**Aim of the exercise**
Where a record contains a picture, omit it; otherwise reproduce the listing exactly.

※ ※ ※

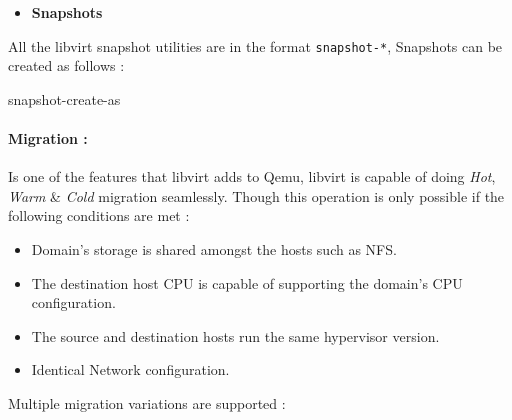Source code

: \documentclass[
  14pt,
  english,
  a4paper,
]{scrreprt}
\newenvironment{Shaded}{}{}
\newcommand{\ExtensionTok}[1]{#1}
\providecommand{\tightlist}{%
  \setlength{\itemsep}{0pt}\setlength{\parskip}{0pt}}
\begin{document}
\begin{itemize}
\tightlist
\item
  \textbf{Snapshots}
\end{itemize}

All the libvirt snapshot utilities are in the format
\texttt{snapshot-*}, Snapshots can be created as follows :

\begin{Shaded}
\begin{Highlighting}[]
\ExtensionTok{snapshot{-}create{-}as}
\end{Highlighting}
\end{Shaded}

\hypertarget{migration}{%
\paragraph{Migration :}\label{migration}}

Is one of the features that libvirt adds to Qemu, libvirt is capable of
doing \emph{Hot}, \emph{Warm} \& \emph{Cold} migration seamlessly.
Though this operation is only possible if the following conditions are
met :

\begin{itemize}
\tightlist
\item
  Domain's storage is shared amongst the hosts such as NFS.
\item
  The destination host CPU is capable of supporting the domain's CPU
  configuration.
\item
  The source and destination hosts run the same hypervisor version.
\item
  Identical Network configuration.
\end{itemize}

Multiple migration variations are supported :
\end{document}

※ ※ ※

**Answer to the problem**
Source code

: \documentclass[
  14pt,
  english,
  a4paper,
]{scrreprt}
\newenvironment{Shaded}{}{}
\newcommand{\ExtensionTok}[1]{#1}
\providecommand{\tightlist}{%
  \setlength{\itemsep}{0pt}\setlength{\parskip}{0pt}}
\begin{document}
\begin{itemize}
\tightlist
\item
  \textbf{Snapshots}
\end{itemize}

All the libvirt snapshot utilities are in the format
\texttt{snapshot-*}, Snapshots can be created as follows :

\begin{Shaded}
\begin{Highlighting}[]
\ExtensionTok{snapshot{-}create{-}as}
\end{Highlighting}
\end{Shaded}

\hypertarget{migration}{%
\paragraph{Migration :}\label{migration}}

Is one of the features that libvirt adds to Qemu, libvirt is capable of
doing \emph{Hot}, \emph{Warm} \& \emph{Cold} migration seamlessly.
Though this operation is only possible if the following conditions are
met :

\begin{itemize}
\tightlist
\item
  Domain's storage is shared amongst the hosts such as NFS.
\item
  The destination host CPU is capable of supporting the domain's CPU
  configuration.
\item
  The source and destination hosts run the same hypervisor version.
\item
  Identical Network configuration.
\end{itemize}

Multiple migration variations are supported :
\end{document}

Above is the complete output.